Soit tu ne lui dis rien, le môme s’en rendra bien compte tout seul jeudi matin et en profitera pour mettre en place une stratégie pour trouver en lui les ressources nécessaires pour gérer les situations d’angoisse.
La mère opte pour la première option – elle sait – digne héritière d’une lignée d’angoissés chroniques – à quel point les situations de stress peuvent être compliquées à gérer en frontal, surtout quand on a 6 ans. Over réaction du môme évidemment, grosses larmes de crocos, refus catégorique de se projeter dans une classe inconnue et tout le bordel. La mère se fait donc pourrir sa soirée de mercredi bien comme il faut, mais elle l’assume. No pain no gain est son mantra depuis qu’elle a accouché sans péri. L’ambiance sur le trajet de l’école du jeudi matin fût évidemment également totalement apocalyptique et c’est là que la mère a commencé à s’interroger sur la pertinence d’une reprise des cours pour un seul jour hebdo si c’était pour se faire chier comme ça.
Un peu angoissée par le déroulement de ce premier jour d’école, mais un peu soulagée de n’avoir pas eu à se cogner des lignes de consonnes en attachée quand même, la mère déboule donc à 16.30 précises pour récupérer ses derniers-nés. Est-ce que Madame Cachetajoie allait ruiner des années de coaching mental sur la nécessité d’aller à l’école ? Est-ce que les élèves ont été capables de suivre les consignes sanitaires, et SURTOUT, avaient-ils eu des Chips à la cantine ?
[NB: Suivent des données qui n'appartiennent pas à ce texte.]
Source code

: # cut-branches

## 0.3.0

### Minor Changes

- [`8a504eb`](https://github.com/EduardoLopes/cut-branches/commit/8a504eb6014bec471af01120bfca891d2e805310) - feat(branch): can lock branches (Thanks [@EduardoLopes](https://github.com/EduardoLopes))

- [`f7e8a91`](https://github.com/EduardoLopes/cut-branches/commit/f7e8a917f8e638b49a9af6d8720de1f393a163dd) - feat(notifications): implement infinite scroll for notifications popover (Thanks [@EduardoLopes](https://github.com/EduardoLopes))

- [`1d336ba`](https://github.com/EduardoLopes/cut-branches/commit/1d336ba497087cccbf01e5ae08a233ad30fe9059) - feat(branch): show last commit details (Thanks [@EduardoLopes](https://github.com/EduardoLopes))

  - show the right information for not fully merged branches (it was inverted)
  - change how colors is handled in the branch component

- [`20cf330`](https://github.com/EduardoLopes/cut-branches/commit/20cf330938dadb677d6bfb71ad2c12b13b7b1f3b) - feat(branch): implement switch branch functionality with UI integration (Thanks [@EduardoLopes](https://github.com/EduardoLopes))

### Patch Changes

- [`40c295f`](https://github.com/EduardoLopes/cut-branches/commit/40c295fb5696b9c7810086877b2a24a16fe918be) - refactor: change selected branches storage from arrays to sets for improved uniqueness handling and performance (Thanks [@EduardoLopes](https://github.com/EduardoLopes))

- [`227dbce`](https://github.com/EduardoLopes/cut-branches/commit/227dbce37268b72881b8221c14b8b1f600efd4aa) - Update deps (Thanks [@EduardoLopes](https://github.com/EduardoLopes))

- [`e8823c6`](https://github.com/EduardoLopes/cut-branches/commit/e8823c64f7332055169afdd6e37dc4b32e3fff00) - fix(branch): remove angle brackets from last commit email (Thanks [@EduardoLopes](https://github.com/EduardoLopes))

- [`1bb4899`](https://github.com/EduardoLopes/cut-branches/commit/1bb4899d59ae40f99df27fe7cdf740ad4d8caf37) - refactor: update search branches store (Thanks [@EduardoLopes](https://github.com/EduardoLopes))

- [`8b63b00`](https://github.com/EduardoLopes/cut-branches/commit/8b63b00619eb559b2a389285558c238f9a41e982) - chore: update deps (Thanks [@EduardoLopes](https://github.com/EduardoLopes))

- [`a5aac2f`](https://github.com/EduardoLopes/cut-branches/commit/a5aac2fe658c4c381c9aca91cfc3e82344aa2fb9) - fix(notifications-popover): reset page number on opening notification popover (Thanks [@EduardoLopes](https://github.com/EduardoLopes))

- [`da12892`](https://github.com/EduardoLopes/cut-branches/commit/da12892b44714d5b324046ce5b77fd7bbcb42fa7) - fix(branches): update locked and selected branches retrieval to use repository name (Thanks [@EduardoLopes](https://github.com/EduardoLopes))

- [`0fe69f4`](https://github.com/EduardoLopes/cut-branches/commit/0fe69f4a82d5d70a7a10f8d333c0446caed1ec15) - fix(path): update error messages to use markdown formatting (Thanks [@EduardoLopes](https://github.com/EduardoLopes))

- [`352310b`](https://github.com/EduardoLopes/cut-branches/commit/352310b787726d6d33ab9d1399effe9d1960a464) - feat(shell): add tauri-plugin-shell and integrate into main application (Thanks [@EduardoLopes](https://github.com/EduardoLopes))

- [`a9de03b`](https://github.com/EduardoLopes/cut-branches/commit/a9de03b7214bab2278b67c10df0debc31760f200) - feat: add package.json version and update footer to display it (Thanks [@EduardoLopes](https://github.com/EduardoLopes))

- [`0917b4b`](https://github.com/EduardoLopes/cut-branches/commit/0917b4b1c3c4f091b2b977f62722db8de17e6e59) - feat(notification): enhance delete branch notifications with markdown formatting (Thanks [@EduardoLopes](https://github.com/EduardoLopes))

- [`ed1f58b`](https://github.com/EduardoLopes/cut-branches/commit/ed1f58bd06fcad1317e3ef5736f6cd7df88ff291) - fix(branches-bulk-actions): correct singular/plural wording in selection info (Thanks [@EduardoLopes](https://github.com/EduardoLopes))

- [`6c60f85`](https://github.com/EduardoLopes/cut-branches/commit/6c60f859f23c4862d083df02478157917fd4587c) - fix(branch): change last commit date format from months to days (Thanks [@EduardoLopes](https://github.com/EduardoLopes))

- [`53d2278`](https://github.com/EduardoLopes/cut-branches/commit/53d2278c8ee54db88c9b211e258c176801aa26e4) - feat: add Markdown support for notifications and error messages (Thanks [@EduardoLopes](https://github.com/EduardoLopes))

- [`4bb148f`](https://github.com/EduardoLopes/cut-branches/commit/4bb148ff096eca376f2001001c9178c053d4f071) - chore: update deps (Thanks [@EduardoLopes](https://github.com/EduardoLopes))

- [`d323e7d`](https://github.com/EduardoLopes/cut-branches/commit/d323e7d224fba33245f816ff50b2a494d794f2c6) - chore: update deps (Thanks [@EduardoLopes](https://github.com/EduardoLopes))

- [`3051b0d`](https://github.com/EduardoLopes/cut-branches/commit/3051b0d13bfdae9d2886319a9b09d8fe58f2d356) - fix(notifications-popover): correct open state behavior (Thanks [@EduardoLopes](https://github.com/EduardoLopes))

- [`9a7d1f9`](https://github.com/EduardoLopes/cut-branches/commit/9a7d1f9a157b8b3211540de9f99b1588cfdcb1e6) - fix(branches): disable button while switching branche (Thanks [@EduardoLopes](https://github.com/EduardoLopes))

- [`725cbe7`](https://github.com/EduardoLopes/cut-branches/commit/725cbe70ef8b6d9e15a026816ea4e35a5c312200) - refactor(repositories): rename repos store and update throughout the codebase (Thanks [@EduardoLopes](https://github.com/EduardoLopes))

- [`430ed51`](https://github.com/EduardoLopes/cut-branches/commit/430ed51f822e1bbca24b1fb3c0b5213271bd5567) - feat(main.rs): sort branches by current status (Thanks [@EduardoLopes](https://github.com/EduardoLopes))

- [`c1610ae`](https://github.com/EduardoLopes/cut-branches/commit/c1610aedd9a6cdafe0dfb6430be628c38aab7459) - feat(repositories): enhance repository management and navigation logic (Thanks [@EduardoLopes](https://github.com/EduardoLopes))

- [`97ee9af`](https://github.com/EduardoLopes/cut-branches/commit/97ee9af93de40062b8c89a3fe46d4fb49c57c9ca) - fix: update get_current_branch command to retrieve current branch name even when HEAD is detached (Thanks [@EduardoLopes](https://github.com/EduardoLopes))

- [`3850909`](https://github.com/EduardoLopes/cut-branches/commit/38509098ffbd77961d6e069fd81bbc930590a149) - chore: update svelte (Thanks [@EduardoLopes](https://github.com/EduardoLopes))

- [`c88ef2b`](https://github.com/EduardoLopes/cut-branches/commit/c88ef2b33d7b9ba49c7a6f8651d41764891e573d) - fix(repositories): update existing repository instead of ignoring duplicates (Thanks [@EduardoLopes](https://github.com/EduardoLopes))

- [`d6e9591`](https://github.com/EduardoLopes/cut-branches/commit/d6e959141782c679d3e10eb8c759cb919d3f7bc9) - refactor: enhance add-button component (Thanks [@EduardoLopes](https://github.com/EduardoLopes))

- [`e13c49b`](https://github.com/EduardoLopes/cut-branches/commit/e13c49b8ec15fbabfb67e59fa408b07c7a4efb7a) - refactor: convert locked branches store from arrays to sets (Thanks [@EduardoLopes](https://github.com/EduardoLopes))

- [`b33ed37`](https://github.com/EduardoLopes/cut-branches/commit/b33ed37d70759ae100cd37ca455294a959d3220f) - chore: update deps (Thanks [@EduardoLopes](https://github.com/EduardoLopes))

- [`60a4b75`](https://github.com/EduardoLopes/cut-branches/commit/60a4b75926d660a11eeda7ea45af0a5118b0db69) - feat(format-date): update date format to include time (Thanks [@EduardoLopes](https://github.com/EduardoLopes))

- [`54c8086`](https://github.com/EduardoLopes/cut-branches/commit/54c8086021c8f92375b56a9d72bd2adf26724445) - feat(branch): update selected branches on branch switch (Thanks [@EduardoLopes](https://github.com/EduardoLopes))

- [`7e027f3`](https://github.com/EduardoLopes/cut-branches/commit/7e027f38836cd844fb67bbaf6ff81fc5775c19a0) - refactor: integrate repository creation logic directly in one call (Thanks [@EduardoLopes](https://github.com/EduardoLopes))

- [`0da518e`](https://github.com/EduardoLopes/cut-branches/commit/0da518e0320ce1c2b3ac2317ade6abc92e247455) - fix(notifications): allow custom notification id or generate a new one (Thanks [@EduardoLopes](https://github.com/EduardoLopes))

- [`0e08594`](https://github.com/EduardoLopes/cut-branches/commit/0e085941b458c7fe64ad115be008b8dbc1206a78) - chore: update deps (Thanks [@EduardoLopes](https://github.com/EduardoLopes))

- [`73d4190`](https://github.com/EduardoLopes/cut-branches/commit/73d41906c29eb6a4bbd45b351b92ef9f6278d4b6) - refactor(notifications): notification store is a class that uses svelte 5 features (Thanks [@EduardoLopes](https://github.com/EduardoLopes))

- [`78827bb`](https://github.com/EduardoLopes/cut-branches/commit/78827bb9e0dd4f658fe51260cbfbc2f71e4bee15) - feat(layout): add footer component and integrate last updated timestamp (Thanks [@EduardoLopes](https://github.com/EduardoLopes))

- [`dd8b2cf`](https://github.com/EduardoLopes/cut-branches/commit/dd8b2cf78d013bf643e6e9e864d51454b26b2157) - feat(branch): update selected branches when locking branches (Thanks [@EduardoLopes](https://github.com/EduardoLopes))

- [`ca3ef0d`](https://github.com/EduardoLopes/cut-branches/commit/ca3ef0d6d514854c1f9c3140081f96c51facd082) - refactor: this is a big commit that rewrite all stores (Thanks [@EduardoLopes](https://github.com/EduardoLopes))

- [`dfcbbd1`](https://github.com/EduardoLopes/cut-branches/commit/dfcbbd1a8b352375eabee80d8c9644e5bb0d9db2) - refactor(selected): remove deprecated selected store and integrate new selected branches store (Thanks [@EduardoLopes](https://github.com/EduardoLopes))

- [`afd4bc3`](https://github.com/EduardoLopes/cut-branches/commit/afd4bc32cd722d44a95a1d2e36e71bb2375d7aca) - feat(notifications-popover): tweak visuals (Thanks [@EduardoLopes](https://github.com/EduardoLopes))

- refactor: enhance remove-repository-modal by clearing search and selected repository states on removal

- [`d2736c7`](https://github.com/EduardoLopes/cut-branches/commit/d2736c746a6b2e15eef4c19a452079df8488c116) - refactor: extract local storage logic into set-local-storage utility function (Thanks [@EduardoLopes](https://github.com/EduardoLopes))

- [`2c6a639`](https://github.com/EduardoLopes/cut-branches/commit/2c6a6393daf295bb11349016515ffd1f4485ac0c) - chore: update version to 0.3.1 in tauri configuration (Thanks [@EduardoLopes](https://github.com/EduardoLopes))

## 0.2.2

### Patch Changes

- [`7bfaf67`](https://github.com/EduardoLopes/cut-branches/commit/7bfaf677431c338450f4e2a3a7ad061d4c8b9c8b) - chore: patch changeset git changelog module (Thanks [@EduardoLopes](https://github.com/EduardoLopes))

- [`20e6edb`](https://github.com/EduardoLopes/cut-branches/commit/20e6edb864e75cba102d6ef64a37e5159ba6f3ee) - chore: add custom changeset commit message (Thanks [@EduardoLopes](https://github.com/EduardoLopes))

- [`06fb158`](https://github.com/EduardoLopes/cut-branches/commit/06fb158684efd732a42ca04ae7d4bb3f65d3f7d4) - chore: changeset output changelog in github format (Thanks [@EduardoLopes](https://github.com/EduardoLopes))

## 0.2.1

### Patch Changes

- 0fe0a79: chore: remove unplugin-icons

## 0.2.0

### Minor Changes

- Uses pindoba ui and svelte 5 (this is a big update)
Je te rassure tout de suite, tout s’est extrêmement bien passé. Il s’avère même que Madame Cachetajoie est en fait « trop gentille » et que chips, il y a eu. Sur les consignes sanitaires, ils ont été plutôt au point. Pas de câlins, ils l’ont bien intégré. Mais l’erreur qu’on a faite – et la mère s’en est rendue compte dès 16.31 – c’est de n’avoir pas précisé « pas de baston » non plus. La mère a récupéré son môme – le mâle Alpha de la fratrie – avec une bonne partie de l’épiderme de l’épaule en moins, un genou ouvert, plusieurs pansements sur les coudes et une énorme bosse sur le crâne (crâne qui n’a d’ailleurs jamais retrouvé son oval naturel depuis son premier coin de table basse à 10 mois). Sa soeur jumelle explique alors que Zules (Oui, on a toujours un gros problème de ce coté là mais le premier rendez-vous orthophoniste que j’ai trouvé est prévu en octobre 2022) à fait la bagarre avec Jean-Mattéo, qu’il a gagné bien sûr, parce qu’il est super fort, mais qu’après Jean-Mattéo lui a fait un croche-pied et que là, Zules, il a volé tellement loin dans la cour qu’on aurait dit un zoizeau. La môme te balance tous ça avec des étoiles dans les yeux comme si elle te racontait le décollage de Space X. Elle a toujours considéré son frère jumeau comme un super-héros, c’est extrêmement mignon. L’atterrissage du zoizeau a du l’être beaucoup moins vu l’état général du môme à la sortie d’école. Tu notes que l’enfant laisse à sa soeur le soin de raconter l’origine de ses blessures de guerre, because the first rule of Fight Club is : you do not talk about Fight Club. L’enfant à néanmoins pris la parole pour justifier son énorme bosse sur le sommet du crâne : « je me suis cogné dans le robinet parce que la maitresse voulait qu’on se lave bien les mains ». La mère n’a pas su s’expliquer comment le gamin arrive à se cogner le haut de la tête en se lavant les mains, mais ça fait longtemps qu’elle a compris que parentalité et maîtrise de risque est aussi illusoire qu’une étude scientifique menée par Raoult. Alors effectivement, c’est pas sûr du tout qu’en l’état le môme passe au contrôle technique, mais le protocole sanitaire est sauf. Merci Jean-Mi.